Work request -> Transcribe all the records exactly and omit any images they hold.

Records from a data source
++++++++
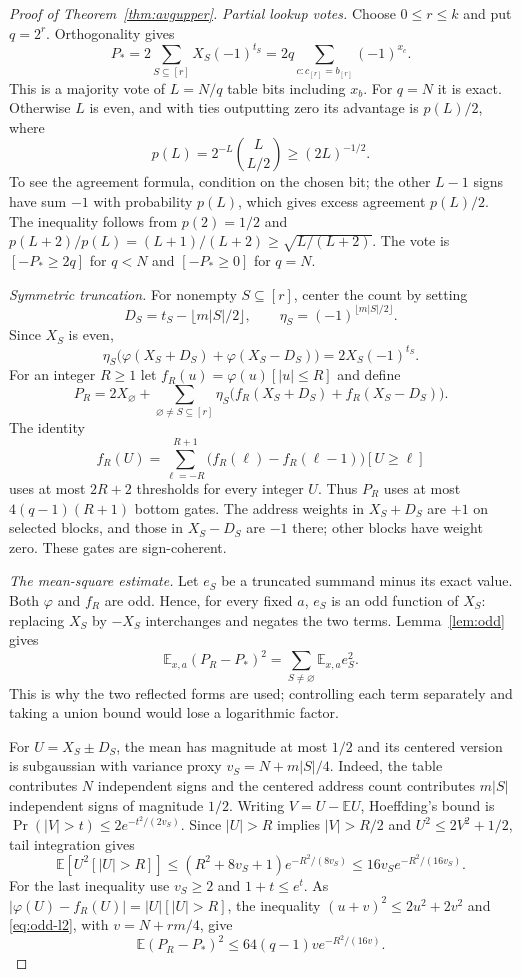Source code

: \documentclass[11pt]{article}
\begin{document}
\begin{proof}[Proof of Theorem~\ref{thm:avgupper}]
\emph{Partial lookup votes.}
Choose $0\le r\le k$ and put $q=2^r$. Orthogonality gives
$$
P_*=2\sum_{S\subseteq[r]}X_S(-1)^{t_S}
 =2q\sum_{c:c_{[r]}=b_{[r]}}(-1)^{x_c}.
$$
This is a majority vote of $L=N/q$ table bits including $x_b$.
For $q=N$ it is exact. Otherwise $L$ is even, and with ties outputting
zero its advantage is $p(L)/2$, where
$$
p(L)=2^{-L}\binom L{L/2}\ge(2L)^{-1/2}.
$$
To see the agreement formula, condition on the chosen bit; the other
$L-1$ signs have sum $-1$ with probability $p(L)$, which gives excess
agreement $p(L)/2$. The inequality follows from $p(2)=1/2$ and
$p(L+2)/p(L)=(L+1)/(L+2)\ge\sqrt{L/(L+2)}$.
The vote is $[-P_*\ge2q]$ for $q<N$ and $[-P_*\ge0]$ for $q=N$.

\emph{Symmetric truncation.}
For nonempty $S\subseteq[r]$, center the count by setting
$$D_S=t_S-\lfloor m|S|/2\rfloor,\qquad
\eta_S=(-1)^{\lfloor m|S|/2\rfloor}.$$
Since $X_S$ is even,
$$
\eta_S\bigl(\varphi(X_S+D_S)+\varphi(X_S-D_S)\bigr)
 =2X_S(-1)^{t_S}.
$$
For an integer $R\ge1$ let $f_R(u)=\varphi(u)[|u|\le R]$ and define
$$
P_R=2X_\varnothing+
\sum_{\varnothing\ne S\subseteq[r]}
\eta_S\bigl(f_R(X_S+D_S)+f_R(X_S-D_S)\bigr).
$$
The identity
$$
f_R(U)=\sum_{\ell=-R}^{R+1}
\bigl(f_R(\ell)-f_R(\ell-1)\bigr)[U\ge\ell]
$$
uses at most $2R+2$ thresholds for every integer $U$.
Thus $P_R$ uses at most $4(q-1)(R+1)$ bottom gates. The address weights
in $X_S+D_S$ are $+1$ on selected blocks, and those in $X_S-D_S$ are
$-1$ there; other blocks have weight zero. These gates are sign-coherent.

\emph{The mean-square estimate.}
Let $e_S$ be a truncated summand minus its exact value.
Both $\varphi$ and $f_R$ are odd. Hence, for every fixed $a$, $e_S$ is
an odd function of $X_S$: replacing $X_S$ by $-X_S$ interchanges and
negates the two terms. Lemma~\ref{lem:odd} gives
\begin{equation}\label{eq:odd-l2}
\mathbb E_{x,a}(P_R-P_*)^2=\sum_{S\ne\varnothing}\mathbb E_{x,a}e_S^2.
\end{equation}
This is why the two reflected forms are used; controlling each term
separately and taking a union bound would lose a logarithmic factor.

For $U=X_S\pm D_S$, the mean has magnitude at most $1/2$ and its centered
version is subgaussian with variance proxy $v_S=N+m|S|/4$.
Indeed, the table contributes $N$ independent signs and the centered
address count contributes $m|S|$ independent signs of magnitude $1/2$.
Writing $V=U-\mathbb EU$, Hoeffding's bound is
$\Pr(|V|>t)\le2e^{-t^2/(2v_S)}$.
Since $|U|>R$ implies $|V|>R/2$ and $U^2\le2V^2+1/2$, tail integration gives
$$
\mathbb E[U^2[|U|>R]]
 \le(R^2+8v_S+1)e^{-R^2/(8v_S)}
 \le16v_Se^{-R^2/(16v_S)}.
$$
For the last inequality use $v_S\ge2$ and $1+t\le e^t$.
As $|\varphi(U)-f_R(U)|=|U|[|U|>R]$, the inequality
$(u+v)^2\le2u^2+2v^2$ and \eqref{eq:odd-l2}, with $v=N+rm/4$, give
$$
\mathbb E(P_R-P_*)^2\le64(q-1)v e^{-R^2/(16v)}.
$$


\end{proof}
\end{document}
++++++++
Reply to the exercise ->
Source code

: \documentclass[11pt]{article}
\begin{document}
\begin{proof}[Proof of Theorem~\ref{thm:avgupper}]
\emph{Partial lookup votes.}
Choose $0\le r\le k$ and put $q=2^r$. Orthogonality gives
$$
P_*=2\sum_{S\subseteq[r]}X_S(-1)^{t_S}
 =2q\sum_{c:c_{[r]}=b_{[r]}}(-1)^{x_c}.
$$
This is a majority vote of $L=N/q$ table bits including $x_b$.
For $q=N$ it is exact. Otherwise $L$ is even, and with ties outputting
zero its advantage is $p(L)/2$, where
$$
p(L)=2^{-L}\binom L{L/2}\ge(2L)^{-1/2}.
$$
To see the agreement formula, condition on the chosen bit; the other
$L-1$ signs have sum $-1$ with probability $p(L)$, which gives excess
agreement $p(L)/2$. The inequality follows from $p(2)=1/2$ and
$p(L+2)/p(L)=(L+1)/(L+2)\ge\sqrt{L/(L+2)}$.
The vote is $[-P_*\ge2q]$ for $q<N$ and $[-P_*\ge0]$ for $q=N$.

\emph{Symmetric truncation.}
For nonempty $S\subseteq[r]$, center the count by setting
$$D_S=t_S-\lfloor m|S|/2\rfloor,\qquad
\eta_S=(-1)^{\lfloor m|S|/2\rfloor}.$$
Since $X_S$ is even,
$$
\eta_S\bigl(\varphi(X_S+D_S)+\varphi(X_S-D_S)\bigr)
 =2X_S(-1)^{t_S}.
$$
For an integer $R\ge1$ let $f_R(u)=\varphi(u)[|u|\le R]$ and define
$$
P_R=2X_\varnothing+
\sum_{\varnothing\ne S\subseteq[r]}
\eta_S\bigl(f_R(X_S+D_S)+f_R(X_S-D_S)\bigr).
$$
The identity
$$
f_R(U)=\sum_{\ell=-R}^{R+1}
\bigl(f_R(\ell)-f_R(\ell-1)\bigr)[U\ge\ell]
$$
uses at most $2R+2$ thresholds for every integer $U$.
Thus $P_R$ uses at most $4(q-1)(R+1)$ bottom gates. The address weights
in $X_S+D_S$ are $+1$ on selected blocks, and those in $X_S-D_S$ are
$-1$ there; other blocks have weight zero. These gates are sign-coherent.

\emph{The mean-square estimate.}
Let $e_S$ be a truncated summand minus its exact value.
Both $\varphi$ and $f_R$ are odd. Hence, for every fixed $a$, $e_S$ is
an odd function of $X_S$: replacing $X_S$ by $-X_S$ interchanges and
negates the two terms. Lemma~\ref{lem:odd} gives
\begin{equation}\label{eq:odd-l2}
\mathbb E_{x,a}(P_R-P_*)^2=\sum_{S\ne\varnothing}\mathbb E_{x,a}e_S^2.
\end{equation}
This is why the two reflected forms are used; controlling each term
separately and taking a union bound would lose a logarithmic factor.

For $U=X_S\pm D_S$, the mean has magnitude at most $1/2$ and its centered
version is subgaussian with variance proxy $v_S=N+m|S|/4$.
Indeed, the table contributes $N$ independent signs and the centered
address count contributes $m|S|$ independent signs of magnitude $1/2$.
Writing $V=U-\mathbb EU$, Hoeffding's bound is
$\Pr(|V|>t)\le2e^{-t^2/(2v_S)}$.
Since $|U|>R$ implies $|V|>R/2$ and $U^2\le2V^2+1/2$, tail integration gives
$$
\mathbb E[U^2[|U|>R]]
 \le(R^2+8v_S+1)e^{-R^2/(8v_S)}
 \le16v_Se^{-R^2/(16v_S)}.
$$
For the last inequality use $v_S\ge2$ and $1+t\le e^t$.
As $|\varphi(U)-f_R(U)|=|U|[|U|>R]$, the inequality
$(u+v)^2\le2u^2+2v^2$ and \eqref{eq:odd-l2}, with $v=N+rm/4$, give
$$
\mathbb E(P_R-P_*)^2\le64(q-1)v e^{-R^2/(16v)}.
$$


\end{proof}
\end{document}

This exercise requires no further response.